ABSTRACT=Background: Plasma Epstein-Barr virus (EBV) DNA load has been widely used for nasopharyngeal carcinoma (NPC) prognosis risk stratification. However, oral EBV DNA load, a non-invasive biomarker that reflects EBV lytic replication activity, has not been evaluated for its prognostic value in NPC yet. 
Methods: 1,194 locoregionally advanced NPC (LA-NPC) patients from south China were included from a prospective observational cohort (GARTC) with a median follow-up of 107.3 months. Pre-treatment or mid-treatment mouthwashes were collected for EBV DNA detection by quantitative polymerase chain reaction (qPCR). The difference of pre- and mid-treatment oral EBV DNA load was tested by Wilcoxon signed-rank test. The associations of oral EBV DNA load with overall survival (OS), progression-free survival (PFS), distant metastasis-free survival (DMFS), and locoregional relapse-free survival (LRFS) were assessed using the log-rank test and multivariate Cox regressions.

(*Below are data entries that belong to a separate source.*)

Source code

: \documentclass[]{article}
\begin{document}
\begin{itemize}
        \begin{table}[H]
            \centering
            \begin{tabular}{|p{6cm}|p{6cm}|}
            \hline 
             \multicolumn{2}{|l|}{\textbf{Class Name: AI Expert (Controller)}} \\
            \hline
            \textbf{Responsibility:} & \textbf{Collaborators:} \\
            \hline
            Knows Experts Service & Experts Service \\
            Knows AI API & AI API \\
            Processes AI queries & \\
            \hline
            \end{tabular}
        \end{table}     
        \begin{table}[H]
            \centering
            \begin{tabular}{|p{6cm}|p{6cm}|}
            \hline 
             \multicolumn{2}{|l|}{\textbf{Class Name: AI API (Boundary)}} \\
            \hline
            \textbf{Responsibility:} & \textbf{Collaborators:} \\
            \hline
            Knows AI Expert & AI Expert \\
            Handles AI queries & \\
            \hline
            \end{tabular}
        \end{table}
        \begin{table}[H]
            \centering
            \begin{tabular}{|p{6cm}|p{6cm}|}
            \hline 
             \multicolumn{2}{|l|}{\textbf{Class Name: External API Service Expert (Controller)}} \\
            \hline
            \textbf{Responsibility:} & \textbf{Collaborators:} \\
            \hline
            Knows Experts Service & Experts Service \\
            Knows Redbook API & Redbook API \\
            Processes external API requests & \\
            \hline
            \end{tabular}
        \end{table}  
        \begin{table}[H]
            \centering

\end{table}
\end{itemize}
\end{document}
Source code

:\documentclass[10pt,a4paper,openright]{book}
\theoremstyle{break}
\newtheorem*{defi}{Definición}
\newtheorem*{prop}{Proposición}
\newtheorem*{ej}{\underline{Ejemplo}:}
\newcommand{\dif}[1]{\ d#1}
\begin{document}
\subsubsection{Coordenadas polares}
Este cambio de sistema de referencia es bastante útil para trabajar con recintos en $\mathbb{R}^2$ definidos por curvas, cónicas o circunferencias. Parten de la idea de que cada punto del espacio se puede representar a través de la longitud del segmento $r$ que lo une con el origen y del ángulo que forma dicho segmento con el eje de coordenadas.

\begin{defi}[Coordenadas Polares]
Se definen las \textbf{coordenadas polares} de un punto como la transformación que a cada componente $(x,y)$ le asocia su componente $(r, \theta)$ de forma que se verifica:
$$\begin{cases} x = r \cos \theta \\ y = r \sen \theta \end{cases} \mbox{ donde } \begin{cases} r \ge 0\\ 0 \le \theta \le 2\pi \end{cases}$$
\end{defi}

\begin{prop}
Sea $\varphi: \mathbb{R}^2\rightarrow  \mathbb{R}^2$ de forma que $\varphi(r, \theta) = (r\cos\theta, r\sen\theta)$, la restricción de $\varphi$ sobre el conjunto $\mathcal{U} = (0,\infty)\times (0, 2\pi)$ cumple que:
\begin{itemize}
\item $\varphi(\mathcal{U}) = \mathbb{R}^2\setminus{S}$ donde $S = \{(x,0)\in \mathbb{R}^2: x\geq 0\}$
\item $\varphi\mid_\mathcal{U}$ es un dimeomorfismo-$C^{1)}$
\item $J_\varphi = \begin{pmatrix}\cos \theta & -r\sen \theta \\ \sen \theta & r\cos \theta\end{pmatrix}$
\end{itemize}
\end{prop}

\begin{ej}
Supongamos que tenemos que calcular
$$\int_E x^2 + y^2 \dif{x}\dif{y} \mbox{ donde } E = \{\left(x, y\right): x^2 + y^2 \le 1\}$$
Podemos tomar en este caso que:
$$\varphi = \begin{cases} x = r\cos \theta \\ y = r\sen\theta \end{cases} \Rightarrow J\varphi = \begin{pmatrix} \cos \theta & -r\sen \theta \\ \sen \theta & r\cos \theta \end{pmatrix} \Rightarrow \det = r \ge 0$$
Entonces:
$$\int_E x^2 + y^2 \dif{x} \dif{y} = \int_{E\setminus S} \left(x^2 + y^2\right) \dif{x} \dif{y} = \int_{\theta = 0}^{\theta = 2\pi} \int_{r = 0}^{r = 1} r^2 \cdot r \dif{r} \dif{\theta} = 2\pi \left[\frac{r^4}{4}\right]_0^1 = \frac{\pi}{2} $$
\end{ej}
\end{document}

Results: High level of oral EBV DNA load (>2,100 copies/mL) were independently associated with worse OS (HR=1.45, 95% CI: 1.20-1.74, P<0.001), PFS (HR=1.38, 95%CI: 1.16-1.65, P<0.001), DMFS (HR=1.66, 95%CI: 1.25-2.21, P=0.001), and LRFS (HR=1.43, 95%CI: 1.05-1.96, P=0.023). Similar and robust associations between oral EBV DNA load and prognosis were observed for patients both in the pre-treatment and mid-treatment stages. The detection rate (71.7 % vs. 48.6%, P<0.001) and the median load of oral EBV DNA (13,368 vs. 382 copies/mL, P<0.001) for patients in the pre-treatment stage were significantly higher than that in the mid-treatment stage. The combination of oral EBV DNA load and TNM staging provided more precise risk-stratification for LA-NPC patients.
Conclusions: Oral EBV DNA load was an alternative non-invasive predictor of prognosis and may facilitate risk stratification for LA-NPC patients.